As a pear-shaped woman, I’m more than a little concerned to read a scientific study reporting we pears are far more likely to have memory problems as we age than the so-called apple-shaped women who carry their fat in their stomachs, not their hips.

    This doesn’t even make any sense if you think about human anatomy. Look, I’m no doctor but it seems to me that, geographically speaking, the brain is a lot closer to the waist than it is to the butt. Soooo, ipso facto, presto chango, if fat is clogging up your brain and causing memory loss, why wouldn’t it be a bigger problem churning its way to the brain from the much-closer, uh, waistal area? Well science community? I’m waiting here.

    Is it actually possible that, just as some rather heartless readers have suggested to me over the years, all my brains are in my butt?

    Researchers believe that the reason larger, pear-shaped women have more memory loss is the TYPE of fat deposited around the hips vs. the waist.

    Fat is fat, I always thought but it turns out that butt fat is largely made up of cytokines, creepy hormones that can mess with your memory and brain function. Waist fat, on the other hand, is composed exclusively of chicken-fried steak from Golden Corral and the occasional theater-size box of Junior Mints and does nothing whatsoever to your brain. Although it does wreak considerable havoc with your ability to buy off the rack at skinny-waist boutiques.

It doesn’t seem particularly fair the location of my fat is going to make me forget stuff as I get older. Actually, I’m pretty sure that it’s already started. I was going to tell you a story to illustrate this, but I forget.

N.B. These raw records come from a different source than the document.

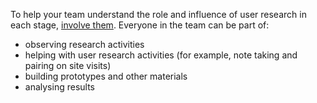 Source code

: To help your team understand the role and influence of user research in each stage, [involve them](/user-research/team-research). Everyone in the team can be part of:

- observing research activities
- helping with user research activities (for example, note taking and pairing on site visits)
- building prototypes and other materials
- analysing results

One doctor involved in the study said this means “if we have a woman in our office carrying excess fat on her hips, we might be more aggressive with weight loss.” Great. Apple-girl out there in the waiting room gets a free pass while I get a lousy lecture about diet and exercise that y’all know I’m going to forget 20 minutes later on account of that problem I now disremember.

I’m guessing that Sir Mix-A-Lot of “I Like Big Butts” fame will have to revise his famous ode to the pear-shaped woman: “Shake it, shake it, shake it, shake that healthy butt…” Not hardly. Maybe, one day, me and J-Lo can hang out and forget stuff together. She should probably start with “Maid in Manhattan.” We’ll invite that pretty skank Kim Kardashian over, too.

Bottom line, (ha!) I plan to parlay this “my butt is killing my brain” thing into a positive but I haven’t figured out how. I may have to ask my apple-shaped friends with their scary-good memories for help with this.